#### ASSIGNED TASK
Beneath this line is the data. Output exactly the lines from the line with "Null: let jack = null;" to the line with "After this code", both ends included, and nothing more.

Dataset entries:
------

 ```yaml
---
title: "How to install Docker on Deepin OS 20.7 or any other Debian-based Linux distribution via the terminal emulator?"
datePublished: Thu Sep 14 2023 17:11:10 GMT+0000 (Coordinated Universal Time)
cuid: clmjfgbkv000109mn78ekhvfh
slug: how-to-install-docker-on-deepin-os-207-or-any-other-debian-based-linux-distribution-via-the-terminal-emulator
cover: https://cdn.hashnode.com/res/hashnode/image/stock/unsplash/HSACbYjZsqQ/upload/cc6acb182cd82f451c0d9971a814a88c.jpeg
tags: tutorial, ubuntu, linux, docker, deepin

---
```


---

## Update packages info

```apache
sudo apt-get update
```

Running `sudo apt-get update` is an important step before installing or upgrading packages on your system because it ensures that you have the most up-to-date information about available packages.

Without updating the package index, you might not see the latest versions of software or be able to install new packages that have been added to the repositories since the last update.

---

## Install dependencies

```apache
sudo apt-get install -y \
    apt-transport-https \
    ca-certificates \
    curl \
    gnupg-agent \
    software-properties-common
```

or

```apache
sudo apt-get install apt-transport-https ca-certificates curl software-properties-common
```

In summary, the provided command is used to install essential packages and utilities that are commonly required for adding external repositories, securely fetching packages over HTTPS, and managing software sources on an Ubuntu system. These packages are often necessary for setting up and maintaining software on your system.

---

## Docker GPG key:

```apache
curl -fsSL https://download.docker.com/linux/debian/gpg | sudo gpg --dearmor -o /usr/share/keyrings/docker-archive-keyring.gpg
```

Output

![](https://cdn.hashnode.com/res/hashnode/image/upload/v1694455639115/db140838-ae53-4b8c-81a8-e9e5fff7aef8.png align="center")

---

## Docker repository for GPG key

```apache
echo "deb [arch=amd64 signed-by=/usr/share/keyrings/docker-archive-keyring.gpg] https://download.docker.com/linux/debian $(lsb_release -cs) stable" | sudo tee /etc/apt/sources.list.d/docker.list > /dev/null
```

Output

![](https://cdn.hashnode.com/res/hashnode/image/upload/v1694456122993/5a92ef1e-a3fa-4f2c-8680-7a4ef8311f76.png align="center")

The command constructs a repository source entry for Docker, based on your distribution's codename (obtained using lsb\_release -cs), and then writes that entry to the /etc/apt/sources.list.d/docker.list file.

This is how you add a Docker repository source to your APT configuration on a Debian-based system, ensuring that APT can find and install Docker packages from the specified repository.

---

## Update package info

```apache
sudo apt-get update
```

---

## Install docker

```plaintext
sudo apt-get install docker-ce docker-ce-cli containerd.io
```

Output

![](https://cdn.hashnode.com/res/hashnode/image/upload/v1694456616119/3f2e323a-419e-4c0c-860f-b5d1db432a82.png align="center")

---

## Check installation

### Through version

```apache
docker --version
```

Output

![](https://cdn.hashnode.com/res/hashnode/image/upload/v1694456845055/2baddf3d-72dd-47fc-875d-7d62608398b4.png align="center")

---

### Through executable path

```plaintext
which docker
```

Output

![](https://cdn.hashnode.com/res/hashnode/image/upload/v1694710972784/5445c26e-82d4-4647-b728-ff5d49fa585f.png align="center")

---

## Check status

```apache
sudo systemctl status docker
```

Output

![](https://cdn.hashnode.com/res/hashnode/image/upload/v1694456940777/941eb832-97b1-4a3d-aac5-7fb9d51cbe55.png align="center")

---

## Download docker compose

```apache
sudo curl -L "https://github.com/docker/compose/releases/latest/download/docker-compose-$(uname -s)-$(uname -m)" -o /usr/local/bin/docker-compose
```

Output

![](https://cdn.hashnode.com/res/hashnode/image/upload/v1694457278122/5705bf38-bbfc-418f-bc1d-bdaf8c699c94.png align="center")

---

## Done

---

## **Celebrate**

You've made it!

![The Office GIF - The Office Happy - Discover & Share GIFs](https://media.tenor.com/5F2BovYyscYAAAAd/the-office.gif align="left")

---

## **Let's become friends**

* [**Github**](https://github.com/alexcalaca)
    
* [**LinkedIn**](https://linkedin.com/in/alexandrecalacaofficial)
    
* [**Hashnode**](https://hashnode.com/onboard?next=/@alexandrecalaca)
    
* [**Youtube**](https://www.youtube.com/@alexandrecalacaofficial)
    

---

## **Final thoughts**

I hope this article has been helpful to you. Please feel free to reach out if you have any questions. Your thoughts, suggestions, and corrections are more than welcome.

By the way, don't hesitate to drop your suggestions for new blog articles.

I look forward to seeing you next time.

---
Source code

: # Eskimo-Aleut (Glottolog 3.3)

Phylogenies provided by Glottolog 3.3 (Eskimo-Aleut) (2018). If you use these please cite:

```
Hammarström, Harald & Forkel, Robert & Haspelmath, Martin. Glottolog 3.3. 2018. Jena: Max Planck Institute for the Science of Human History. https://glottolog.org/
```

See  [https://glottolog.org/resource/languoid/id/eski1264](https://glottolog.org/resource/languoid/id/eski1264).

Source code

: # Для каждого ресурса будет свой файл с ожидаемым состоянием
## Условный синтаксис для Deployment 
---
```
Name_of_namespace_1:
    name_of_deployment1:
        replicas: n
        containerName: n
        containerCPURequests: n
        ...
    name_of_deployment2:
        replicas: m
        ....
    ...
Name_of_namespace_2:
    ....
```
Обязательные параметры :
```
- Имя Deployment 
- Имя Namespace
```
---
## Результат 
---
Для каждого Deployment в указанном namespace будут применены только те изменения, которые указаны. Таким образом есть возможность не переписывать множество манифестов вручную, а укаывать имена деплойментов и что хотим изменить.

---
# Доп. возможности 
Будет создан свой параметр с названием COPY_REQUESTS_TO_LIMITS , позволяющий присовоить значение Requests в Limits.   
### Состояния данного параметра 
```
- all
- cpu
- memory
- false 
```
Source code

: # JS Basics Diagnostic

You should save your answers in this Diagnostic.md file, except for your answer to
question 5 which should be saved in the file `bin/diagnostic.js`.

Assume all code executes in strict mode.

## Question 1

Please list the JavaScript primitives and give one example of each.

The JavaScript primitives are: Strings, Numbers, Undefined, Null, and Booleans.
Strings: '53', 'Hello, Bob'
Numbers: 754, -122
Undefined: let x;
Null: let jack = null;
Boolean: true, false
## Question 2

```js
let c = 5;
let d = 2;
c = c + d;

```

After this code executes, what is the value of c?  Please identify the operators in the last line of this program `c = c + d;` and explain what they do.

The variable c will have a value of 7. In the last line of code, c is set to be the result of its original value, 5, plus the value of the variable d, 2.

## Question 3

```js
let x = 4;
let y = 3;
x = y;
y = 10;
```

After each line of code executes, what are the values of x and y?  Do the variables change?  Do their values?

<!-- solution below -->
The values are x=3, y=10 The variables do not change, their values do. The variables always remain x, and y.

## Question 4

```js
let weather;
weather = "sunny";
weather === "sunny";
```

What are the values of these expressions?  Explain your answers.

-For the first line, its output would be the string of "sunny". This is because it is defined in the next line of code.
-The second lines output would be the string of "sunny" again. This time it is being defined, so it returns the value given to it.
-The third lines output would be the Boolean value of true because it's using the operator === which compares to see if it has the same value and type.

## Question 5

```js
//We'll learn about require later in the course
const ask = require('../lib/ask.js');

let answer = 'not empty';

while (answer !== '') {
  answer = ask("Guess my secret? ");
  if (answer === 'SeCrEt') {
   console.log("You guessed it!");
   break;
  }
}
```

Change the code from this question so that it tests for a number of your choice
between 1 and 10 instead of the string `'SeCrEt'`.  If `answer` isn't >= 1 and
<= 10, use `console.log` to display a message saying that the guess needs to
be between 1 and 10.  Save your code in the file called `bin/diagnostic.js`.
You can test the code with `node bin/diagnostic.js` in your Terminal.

------

#### RESPONSE AREA
Null: let jack = null;
Boolean: true, false
## Question 2

```js
let c = 5;
let d = 2;
c = c + d;

```

After this code executes, what is the value of c?  Please identify the operators in the last line of this program `c = c + d;` and explain what they do.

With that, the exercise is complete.